Dimensions of vector spaces of $n×n$ symmetric matrix

Question

My book asks for the dimensions of the vector spaces for the following two cases:

1)vector space of all upper triangular $n × n$ matrices, and

2)vector space of all symmetric $n × n$ matrices

The answer for both is $n(n+1)/2$ and this is easy enough to verify with arbitrary instances but what is the formal way to conclude this in the general case, as per the question?

Thanks!

EDIT: I understand how bases and dimensions and linear independe relate. I'm asking how to find the number of dimensions for those two cases above WITHOUT just counting examples where n is equal to, say, 4, 5, 6...

Answer 1

One way to formally prove that a vector space has a given dimension is to exhibit a basis and count the number of elements. In fact, the number of basis elements is one definition of dimension.

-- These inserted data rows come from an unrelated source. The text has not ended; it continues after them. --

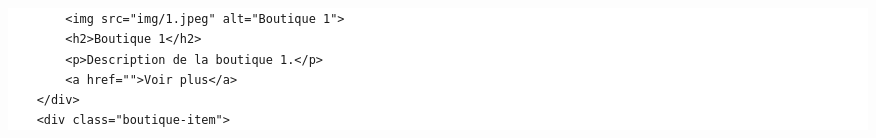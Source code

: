             <img src="img/1.jpeg" alt="Boutique 1">
            <h2>Boutique 1</h2>
            <p>Description de la boutique 1.</p>
            <a href="">Voir plus</a>
        </div>
        <div class="boutique-item">
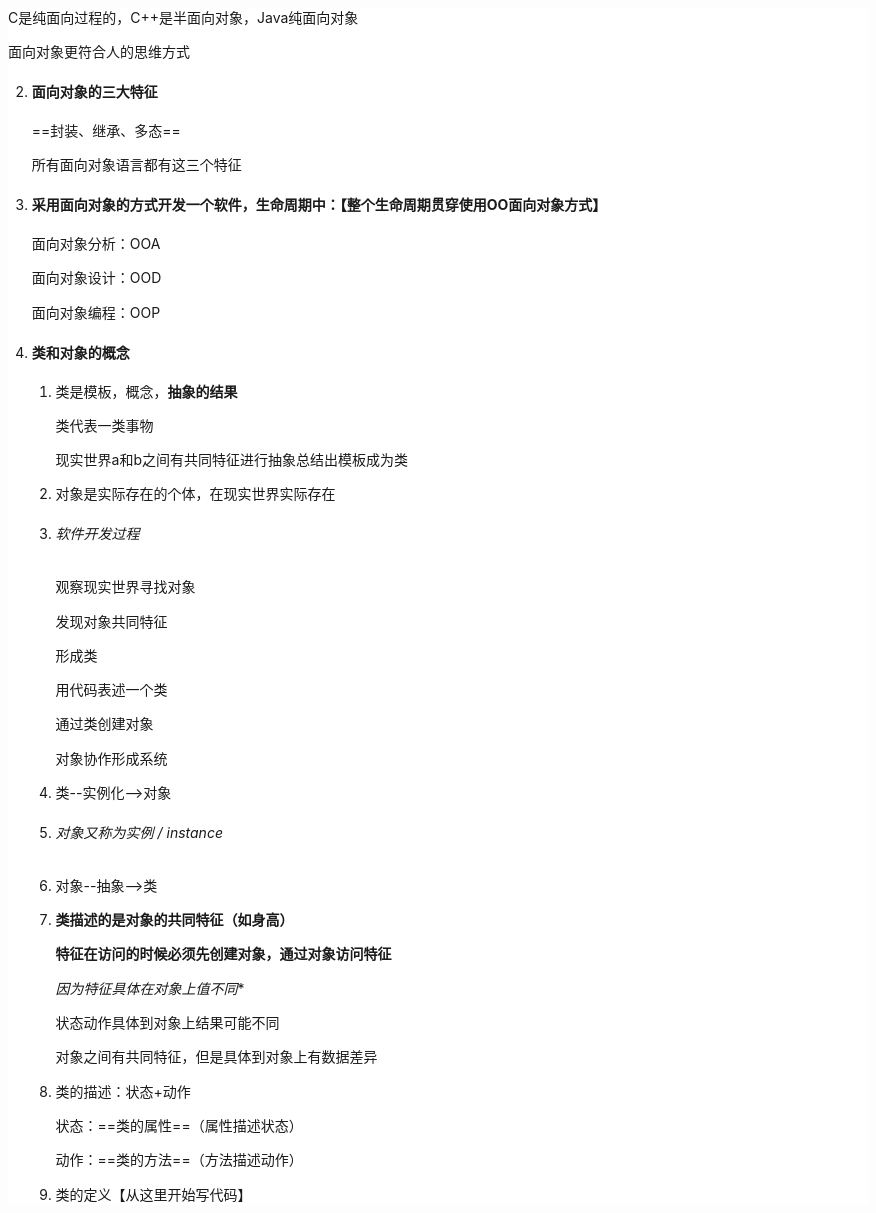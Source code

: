    C是纯面向过程的，C++是半面向对象，Java纯面向对象

   面向对象更符合人的思维方式

2. #### 面向对象的三大特征

   ==封装、继承、多态==

   所有面向对象语言都有这三个特征

3. #### 采用面向对象的方式开发一个软件，生命周期中：【整个生命周期贯穿使用OO面向对象方式】

   面向对象分析：OOA

   面向对象设计：OOD

   面向对象编程：OOP

4. #### 类和对象的概念

   1. 类是模板，概念，**抽象的结果**

      类代表一类事物

      现实世界a和b之间有共同特征进行抽象总结出模板成为类

   2. 对象是实际存在的个体，在现实世界实际存在

   3. ###### 软件开发过程

      观察现实世界寻找对象

      发现对象共同特征

      形成类

      用代码表述一个类

      通过类创建对象

      对象协作形成系统

   4. 类--实例化-->对象

   5. ###### 对象又称为实例 / instance

   6. 对象--抽象-->类

   7. **类描述的是对象的共同特征（如身高）**

      **特征在访问的时候必须先创建对象，通过对象访问特征**

      *因为特征具体在对象上值不同**

      状态动作具体到对象上结果可能不同

      对象之间有共同特征，但是具体到对象上有数据差异

   8. 类的描述：状态+动作

      状态：==类的属性==（属性描述状态）

      动作：==类的方法==（方法描述动作）

   9. 类的定义【从这里开始写代码】
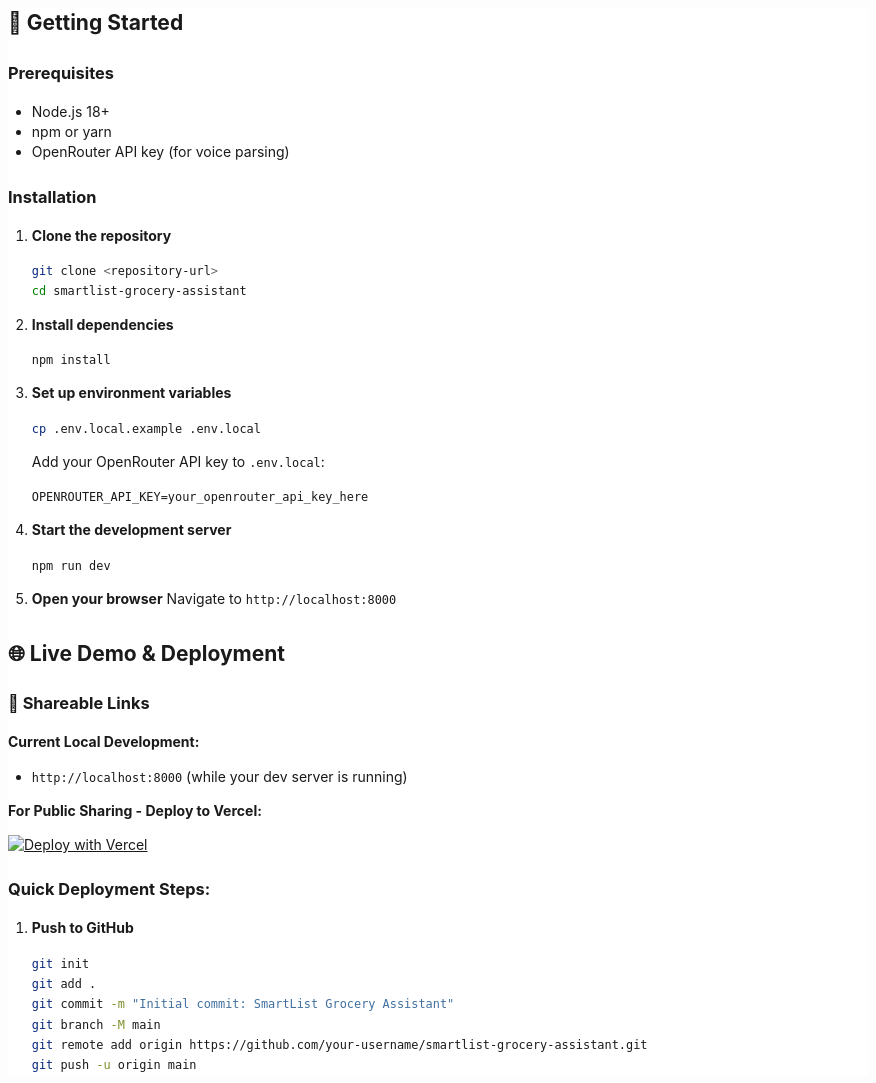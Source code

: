 ## 🚀 Getting Started

### Prerequisites
- Node.js 18+ 
- npm or yarn
- OpenRouter API key (for voice parsing)

### Installation

1. **Clone the repository**
   ```bash
   git clone <repository-url>
   cd smartlist-grocery-assistant
   ```

2. **Install dependencies**
   ```bash
   npm install
   ```

3. **Set up environment variables**
   ```bash
   cp .env.local.example .env.local
   ```
   
   Add your OpenRouter API key to `.env.local`:
   ```
   OPENROUTER_API_KEY=your_openrouter_api_key_here
   ```

4. **Start the development server**
   ```bash
   npm run dev
   ```

5. **Open your browser**
   Navigate to `http://localhost:8000`

## 🌐 Live Demo & Deployment

### 🔗 **Shareable Links**

**Current Local Development:**
- `http://localhost:8000` (while your dev server is running)

**For Public Sharing - Deploy to Vercel:**

[![Deploy with Vercel](https://vercel.com/button)](https://vercel.com/new/clone?repository-url=https://github.com/your-username/smartlist-grocery-assistant)

### Quick Deployment Steps:

1. **Push to GitHub**
   ```bash
   git init
   git add .
   git commit -m "Initial commit: SmartList Grocery Assistant"
   git branch -M main
   git remote add origin https://github.com/your-username/smartlist-grocery-assistant.git
   git push -u origin main
   ```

So, for instance, in the case of symmetric matrices, let $E_{ij}$ be the matrix which is all zeros except for the $i,j$ and $j,i$ entries, which are one. The set $S=\{ E_{ij}, i=1,...,n, i\leq j\}$ is a basis for the space, which can be shown by observing that an arbitrary symmetric matrix $A=(a_{ij})$ can be written as $\sum_{i\leq j} a_{ij} E_{ij}$ and that this is the unique decomposition of $A$ as a linear combination of the $E_{ij}$.